WHAT YOU ARE ASKED TO DO – The pictures are to be dropped, and the records below are to be restated word for word.
▬▬▬▬▬▬▬▬▬▬
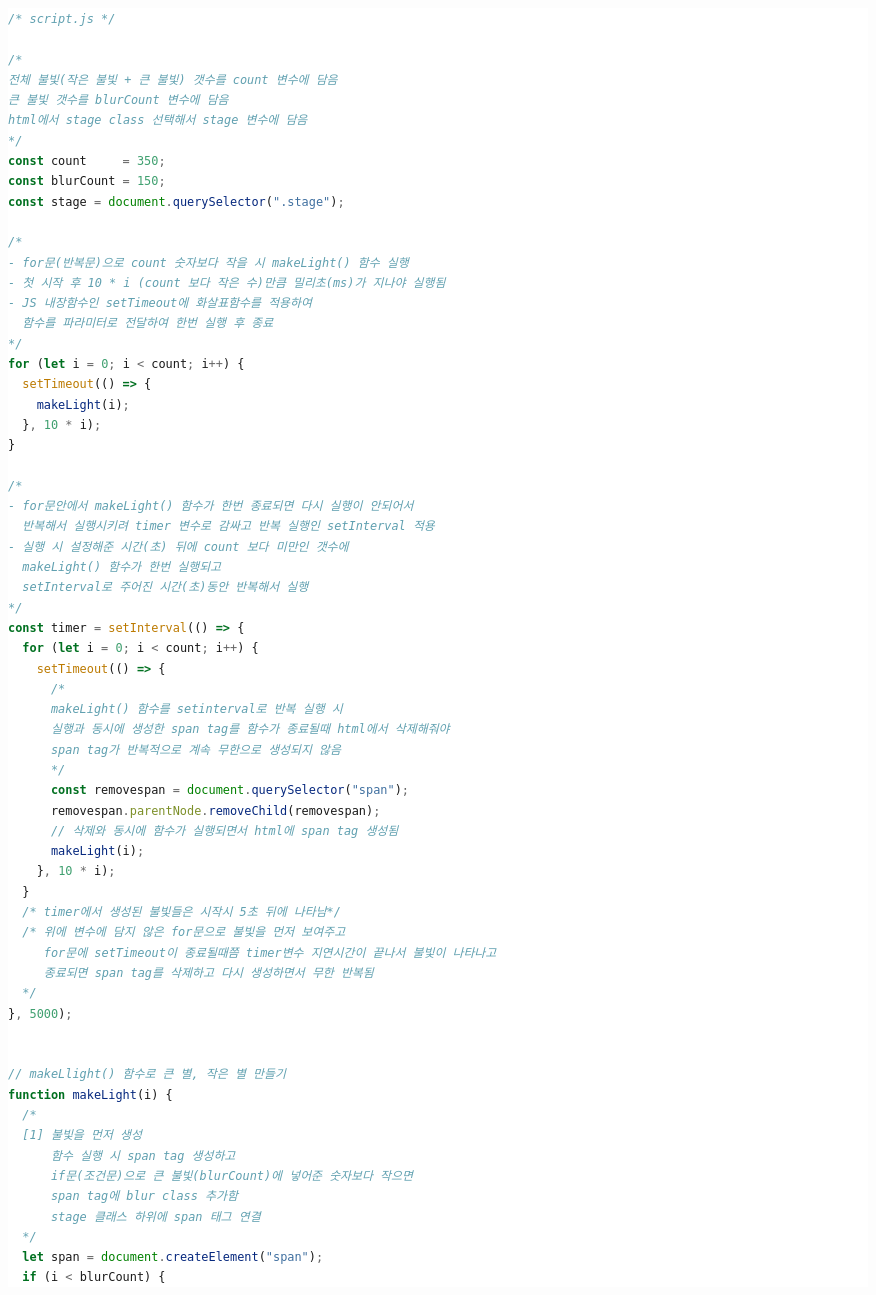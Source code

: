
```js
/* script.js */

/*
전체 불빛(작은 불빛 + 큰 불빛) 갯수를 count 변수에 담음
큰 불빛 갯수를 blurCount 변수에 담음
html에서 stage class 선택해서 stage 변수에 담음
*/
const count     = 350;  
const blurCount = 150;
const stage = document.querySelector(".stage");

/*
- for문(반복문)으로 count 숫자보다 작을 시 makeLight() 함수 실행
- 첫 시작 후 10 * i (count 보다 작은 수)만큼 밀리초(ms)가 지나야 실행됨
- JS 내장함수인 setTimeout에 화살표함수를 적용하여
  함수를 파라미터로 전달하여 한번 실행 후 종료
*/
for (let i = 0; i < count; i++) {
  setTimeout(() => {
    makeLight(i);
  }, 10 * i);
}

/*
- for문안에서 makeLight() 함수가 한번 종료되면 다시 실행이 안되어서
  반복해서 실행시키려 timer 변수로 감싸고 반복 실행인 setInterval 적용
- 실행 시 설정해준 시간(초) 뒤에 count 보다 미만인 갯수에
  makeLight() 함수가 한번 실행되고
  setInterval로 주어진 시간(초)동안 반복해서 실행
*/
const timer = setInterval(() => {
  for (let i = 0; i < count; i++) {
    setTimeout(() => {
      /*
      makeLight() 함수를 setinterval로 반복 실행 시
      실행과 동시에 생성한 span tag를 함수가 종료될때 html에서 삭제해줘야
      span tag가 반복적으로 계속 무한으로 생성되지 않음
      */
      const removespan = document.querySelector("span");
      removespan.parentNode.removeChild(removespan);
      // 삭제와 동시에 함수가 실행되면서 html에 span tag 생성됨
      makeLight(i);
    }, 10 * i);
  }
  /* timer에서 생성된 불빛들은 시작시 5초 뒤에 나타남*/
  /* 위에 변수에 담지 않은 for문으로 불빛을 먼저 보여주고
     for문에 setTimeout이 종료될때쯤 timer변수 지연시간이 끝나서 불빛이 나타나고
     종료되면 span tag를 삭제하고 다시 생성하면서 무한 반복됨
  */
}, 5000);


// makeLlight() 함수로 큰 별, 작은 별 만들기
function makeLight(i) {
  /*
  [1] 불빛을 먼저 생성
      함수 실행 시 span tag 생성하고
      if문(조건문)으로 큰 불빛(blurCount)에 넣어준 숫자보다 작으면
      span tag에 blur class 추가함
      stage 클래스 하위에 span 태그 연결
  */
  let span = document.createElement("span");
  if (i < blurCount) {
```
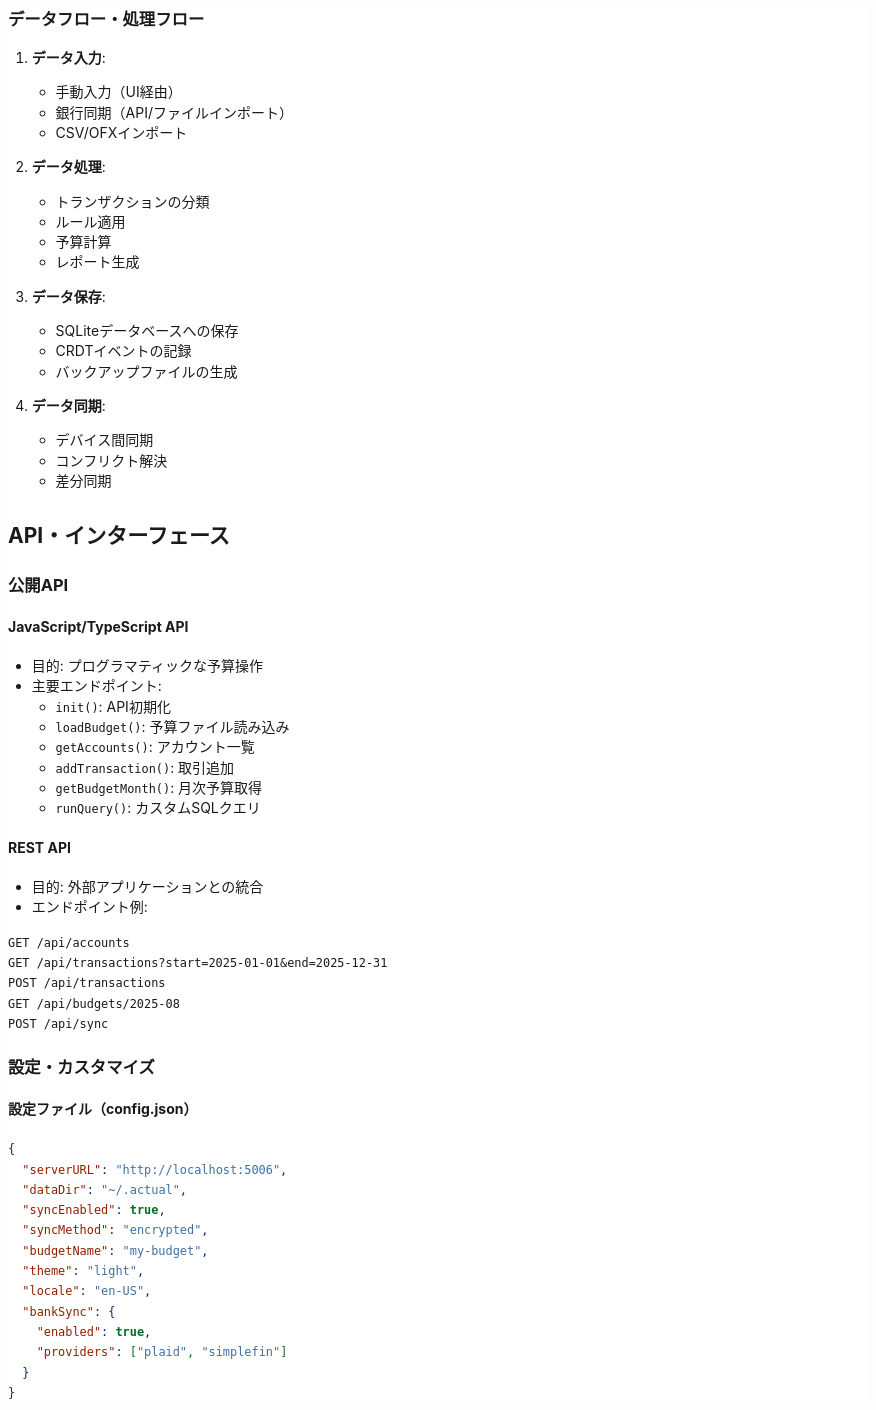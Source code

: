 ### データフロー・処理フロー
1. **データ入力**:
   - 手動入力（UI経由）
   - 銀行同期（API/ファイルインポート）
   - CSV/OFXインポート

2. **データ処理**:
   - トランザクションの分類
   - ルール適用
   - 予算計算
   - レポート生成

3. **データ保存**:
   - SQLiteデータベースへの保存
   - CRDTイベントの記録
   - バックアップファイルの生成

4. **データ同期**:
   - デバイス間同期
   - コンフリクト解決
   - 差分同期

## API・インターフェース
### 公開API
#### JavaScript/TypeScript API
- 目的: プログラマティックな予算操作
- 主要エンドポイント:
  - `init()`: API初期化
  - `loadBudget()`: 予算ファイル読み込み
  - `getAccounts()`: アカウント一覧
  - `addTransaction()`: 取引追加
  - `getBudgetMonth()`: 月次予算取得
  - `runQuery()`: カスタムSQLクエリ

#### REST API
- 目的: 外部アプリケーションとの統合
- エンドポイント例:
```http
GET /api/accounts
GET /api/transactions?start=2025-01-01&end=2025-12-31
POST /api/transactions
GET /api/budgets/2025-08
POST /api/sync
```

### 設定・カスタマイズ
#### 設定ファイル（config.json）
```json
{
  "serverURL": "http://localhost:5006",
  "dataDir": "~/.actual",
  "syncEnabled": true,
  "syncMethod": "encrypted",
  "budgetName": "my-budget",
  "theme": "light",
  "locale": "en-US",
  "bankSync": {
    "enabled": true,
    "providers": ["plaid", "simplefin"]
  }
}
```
▬▬▬▬▬▬▬▬▬▬
SOLUTION FOR THIS TASK –
Source code

:
```js
/* script.js */

/*
전체 불빛(작은 불빛 + 큰 불빛) 갯수를 count 변수에 담음
큰 불빛 갯수를 blurCount 변수에 담음
html에서 stage class 선택해서 stage 변수에 담음
*/
const count     = 350;  
const blurCount = 150;
const stage = document.querySelector(".stage");

/*
- for문(반복문)으로 count 숫자보다 작을 시 makeLight() 함수 실행
- 첫 시작 후 10 * i (count 보다 작은 수)만큼 밀리초(ms)가 지나야 실행됨
- JS 내장함수인 setTimeout에 화살표함수를 적용하여
  함수를 파라미터로 전달하여 한번 실행 후 종료
*/
for (let i = 0; i < count; i++) {
  setTimeout(() => {
    makeLight(i);
  }, 10 * i);
}

/*
- for문안에서 makeLight() 함수가 한번 종료되면 다시 실행이 안되어서
  반복해서 실행시키려 timer 변수로 감싸고 반복 실행인 setInterval 적용
- 실행 시 설정해준 시간(초) 뒤에 count 보다 미만인 갯수에
  makeLight() 함수가 한번 실행되고
  setInterval로 주어진 시간(초)동안 반복해서 실행
*/
const timer = setInterval(() => {
  for (let i = 0; i < count; i++) {
    setTimeout(() => {
      /*
      makeLight() 함수를 setinterval로 반복 실행 시
      실행과 동시에 생성한 span tag를 함수가 종료될때 html에서 삭제해줘야
      span tag가 반복적으로 계속 무한으로 생성되지 않음
      */
      const removespan = document.querySelector("span");
      removespan.parentNode.removeChild(removespan);
      // 삭제와 동시에 함수가 실행되면서 html에 span tag 생성됨
      makeLight(i);
    }, 10 * i);
  }
  /* timer에서 생성된 불빛들은 시작시 5초 뒤에 나타남*/
  /* 위에 변수에 담지 않은 for문으로 불빛을 먼저 보여주고
     for문에 setTimeout이 종료될때쯤 timer변수 지연시간이 끝나서 불빛이 나타나고
     종료되면 span tag를 삭제하고 다시 생성하면서 무한 반복됨
  */
}, 5000);


// makeLlight() 함수로 큰 별, 작은 별 만들기
function makeLight(i) {
  /*
  [1] 불빛을 먼저 생성
      함수 실행 시 span tag 생성하고
      if문(조건문)으로 큰 불빛(blurCount)에 넣어준 숫자보다 작으면
      span tag에 blur class 추가함
      stage 클래스 하위에 span 태그 연결
  */
  let span = document.createElement("span");
  if (i < blurCount) {
```
Source code

: ### データフロー・処理フロー
1. **データ入力**:
   - 手動入力（UI経由）
   - 銀行同期（API/ファイルインポート）
   - CSV/OFXインポート

2. **データ処理**:
   - トランザクションの分類
   - ルール適用
   - 予算計算
   - レポート生成

3. **データ保存**:
   - SQLiteデータベースへの保存
   - CRDTイベントの記録
   - バックアップファイルの生成

4. **データ同期**:
   - デバイス間同期
   - コンフリクト解決
   - 差分同期

## API・インターフェース
### 公開API
#### JavaScript/TypeScript API
- 目的: プログラマティックな予算操作
- 主要エンドポイント:
  - `init()`: API初期化
  - `loadBudget()`: 予算ファイル読み込み
  - `getAccounts()`: アカウント一覧
  - `addTransaction()`: 取引追加
  - `getBudgetMonth()`: 月次予算取得
  - `runQuery()`: カスタムSQLクエリ

#### REST API
- 目的: 外部アプリケーションとの統合
- エンドポイント例:
```http
GET /api/accounts
GET /api/transactions?start=2025-01-01&end=2025-12-31
POST /api/transactions
GET /api/budgets/2025-08
POST /api/sync
```

### 設定・カスタマイズ
#### 設定ファイル（config.json）
```json
{
  "serverURL": "http://localhost:5006",
  "dataDir": "~/.actual",
  "syncEnabled": true,
  "syncMethod": "encrypted",
  "budgetName": "my-budget",
  "theme": "light",
  "locale": "en-US",
  "bankSync": {
    "enabled": true,
    "providers": ["plaid", "simplefin"]
  }
}
```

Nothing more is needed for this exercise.